Aerotaxi
| IATA | ICAO | Call sign |
| — | CNI | — |
- Founded: 1995
- Ceased operations: 2009

= Aerotaxi =

Cuban charter airline

Aerotaxi was a state-owned Cuban charter airline. It operated domestic services as well as some Caribbean charters.

==History==
Aerotaxi was founded in 1995 and went out of business in 2009.

==Destinations==
Aerotaxi operated charter flights to popular domestic and Caribbean tourist destinations, including Cayo Largo, Cayo Coco, Varadero, Trinidad, Cienfuegos, Nueva Gerona, Santiago de Cuba, Guardalavaca and Siguanea.

==Fleet==
Aerotaxi's fleets consisted of the following aircraft types:

- Antonov An-2
- Cessna Skymaster
- Douglas DC-3
- Embraer EMB 110 Bandeirante
- Let L-410 Turbolet

==Accidents and incidents==
- On 14 March 2002 an Aerotaxi Antonov An-2 with two crew and 14 passengers crashed, with all on board killed.

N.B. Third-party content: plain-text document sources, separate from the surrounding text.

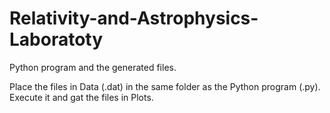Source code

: # Relativity-and-Astrophysics-Laboratoty


Python program and the generated files.


Place the files in Data (.dat) in the same folder as the Python program (.py). Execute it and gat the files in Plots.
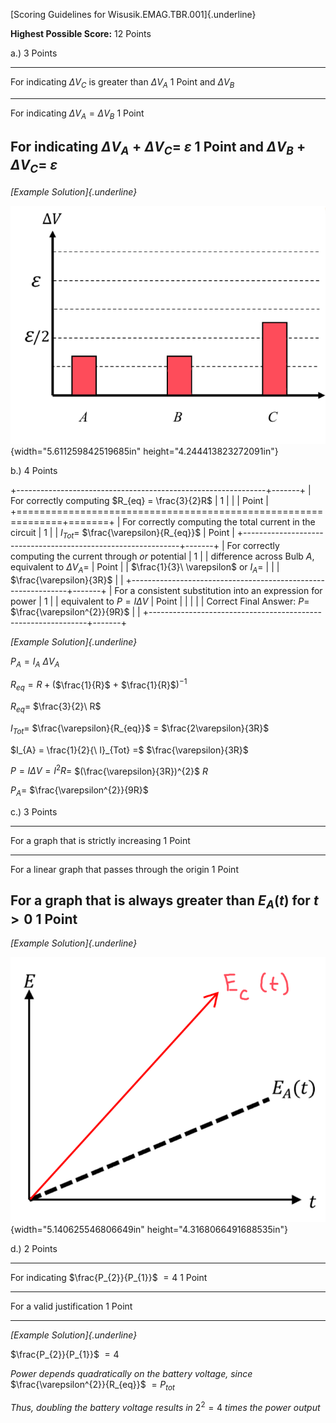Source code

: [Scoring Guidelines for Wisusik.EMAG.TBR.001]{.underline}

**Highest Possible Score:** 12 Points

a.) 3 Points

  -----------------------------------------------------------------------
  For indicating $\Delta V_{C}$ is greater than $\Delta V_{A}$   1 Point
  and $\Delta V_{B}$                                             
  -------------------------------------------------------------- --------
  For indicating $\Delta V_{A} = \Delta V_{B}$                   1 Point

  For indicating $\Delta V_{A} + \Delta V_{C} =$ $\varepsilon$   1 Point
  and $\Delta V_{B} + \Delta V_{C} =$ $\varepsilon$              
  -----------------------------------------------------------------------

*[Example Solution]{.underline}*

![](media/image1.png){width="5.611259842519685in"
height="4.244413823272091in"}

b.) 4 Points

+--------------------------------------------------------------+-------+
| For correctly computing $R_{eq} = \frac{3}{2}R$              | 1     |
|                                                              | Point |
+==============================================================+=======+
| For correctly computing the total current in the circuit     | 1     |
| $I_{Tot} =$ $\frac{\varepsilon}{R_{eq}}$                     | Point |
+--------------------------------------------------------------+-------+
| For correctly computing the current through *or* potential   | 1     |
| difference across Bulb $A$, equivalent to $\Delta V_{A} =$   | Point |
| $\frac{1}{3}\ \varepsilon$ or $I_{A} =$                      |       |
| $\frac{\varepsilon}{3R}$                                     |       |
+--------------------------------------------------------------+-------+
| For a consistent substitution into an expression for power   | 1     |
| equivalent to $P = I\Delta V$                                | Point |
|                                                              |       |
| Correct Final Answer: $P =$ $\frac{\varepsilon^{2}}{9R}$     |       |
+--------------------------------------------------------------+-------+

*[Example Solution]{.underline}*

$P_{A} = I_{A}\ \Delta V_{A}$

$R_{eq} = R + ($$\frac{1}{R}$ $+$ $\frac{1}{R}$$)^{- 1}$

$R_{eq} =$ $\frac{3}{2}\ R$

$I_{Tot} =$ $\frac{\varepsilon}{R_{eq}}$ $=$ $\frac{2\varepsilon}{3R}$

$I_{A} = \frac{1}{2}{\ I}_{Tot} =$ $\frac{\varepsilon}{3R}$

$P = I\Delta V = I^{2}R =$ $(\frac{\varepsilon}{3R})^{2}$ $R$

$P_{A} =$ $\frac{\varepsilon^{2}}{9R}$

c.) 3 Points

  -----------------------------------------------------------------------
  For a graph that is strictly increasing                        1 Point
  -------------------------------------------------------------- --------
  For a linear graph that passes through the origin              1 Point

  For a graph that is always greater than $E_{A}(t)$ for $t > 0$ 1 Point
  -----------------------------------------------------------------------

*[Example Solution]{.underline}*

![](media/image2.png){width="5.140625546806649in"
height="4.3168066491688535in"}

d.) 2 Points

  -----------------------------------------------------------------------
  For indicating $\frac{P_{2}}{P_{1}}$ $= 4$                     1 Point
  -------------------------------------------------------------- --------
  For a valid justification                                      1 Point

  -----------------------------------------------------------------------

*[Example Solution]{.underline}*

$\frac{P_{2}}{P_{1}}$ $= 4$

*Power depends quadratically on the battery voltage, since*
$\frac{\varepsilon^{2}}{R_{eq}}$ $= P_{tot}$

*Thus, doubling the battery voltage results in* $2^{2} = 4$ *times the
power output*
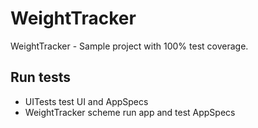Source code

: # WeightTracker
WeightTracker - Sample project with 100% test coverage.

## Run tests
* UITests test UI and AppSpecs
* WeightTracker scheme run app and test AppSpecs

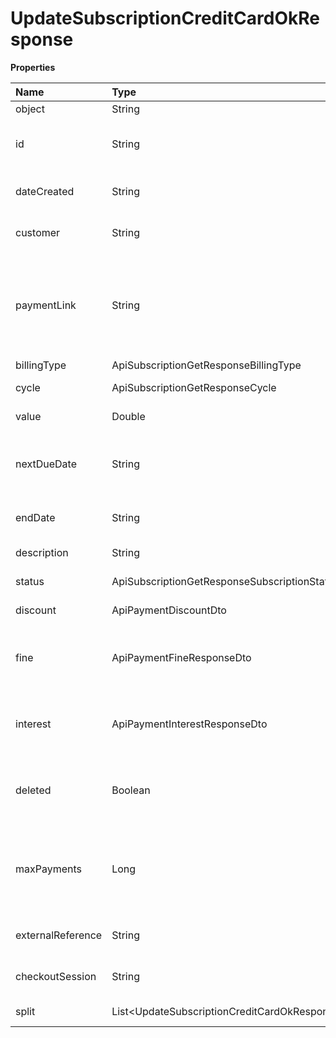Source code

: # UpdateSubscriptionCreditCardOkResponse

**Properties**

| Name              | Type                                                | Required | Description                                                              |
| :---------------- | :-------------------------------------------------- | :------- | :----------------------------------------------------------------------- |
| object            | String                                              | ❌       | Object type                                                              |
| id                | String                                              | ❌       | Unique subscription identifier in Asaas                                  |
| dateCreated       | String                                              | ❌       | Subscription creation date                                               |
| customer          | String                                              | ❌       | Unique customer identifier                                               |
| paymentLink       | String                                              | ❌       | Unique identifier of the payments link to which the subscription belongs |
| billingType       | ApiSubscriptionGetResponseBillingType               | ❌       | Billing type                                                             |
| cycle             | ApiSubscriptionGetResponseCycle                     | ❌       | Billing frequency                                                        |
| value             | Double                                              | ❌       | Subscription value                                                       |
| nextDueDate       | String                                              | ❌       | Due date of the next payment to be generated                             |
| endDate           | String                                              | ❌       | Deadline for payments to be due                                          |
| description       | String                                              | ❌       | Subscription description                                                 |
| status            | ApiSubscriptionGetResponseSubscriptionStatus        | ❌       | Subscription status                                                      |
| discount          | ApiPaymentDiscountDto                               | ❌       | Discount information                                                     |
| fine              | ApiPaymentFineResponseDto                           | ❌       | Fine information for payment after due date                              |
| interest          | ApiPaymentInterestResponseDto                       | ❌       | Interest information for payment after due date                          |
| deleted           | Boolean                                             | ❌       | Informs if the subscription has been removed                             |
| maxPayments       | Long                                                | ❌       | Maximum number of payments to be generated for this subscription         |
| externalReference | String                                              | ❌       | Subscription identifier on your system                                   |
| checkoutSession   | String                                              | ❌       | Unique checkout identifier                                               |
| split             | List\<UpdateSubscriptionCreditCardOkResponseSplit\> | ❌       | Split information                                                        |

<!-- This file was generated by liblab | https://liblab.com/ -->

The aircraft was on its way from Cienfuegos Jaime González Airport (CFG) to Cayo Coco Airport (CCC). While flying at an altitude of 3000 feet the top left wing snapped off. The aircraft entered a spin and crashed.
- On 6 December 2002 an Aerotaxi Embraer EMB 110 Bandeirante on a flight from Holguín - Frank País Airport (HOG) to Havana - José Martí International Airport (HAV) crash-landed short of the runway while approaching in heavy rain. All 10 occupants on board survived.
- On 19 March 2003 Aerotaxi Flight 887, a Douglas DC-3, en route from Nueva Gerona - Rafael Cabrera Airport (GER) to Havana - José Martí International Airport (HAV) was hijacked by six men using kitchen knives, tape and the airplane's own emergency hatchet. They demanded to be flown north to Miami. Florida Air National Guard F-15 Eagle fighter jets from Homestead Air Reserve Base and a UH-60 Black Hawk helicopter from the United States Customs Service escorted the Douglas DC-3 to Key West, Florida where it landed at 20:06. There were three crew members and 26 passengers on board; no one was injured.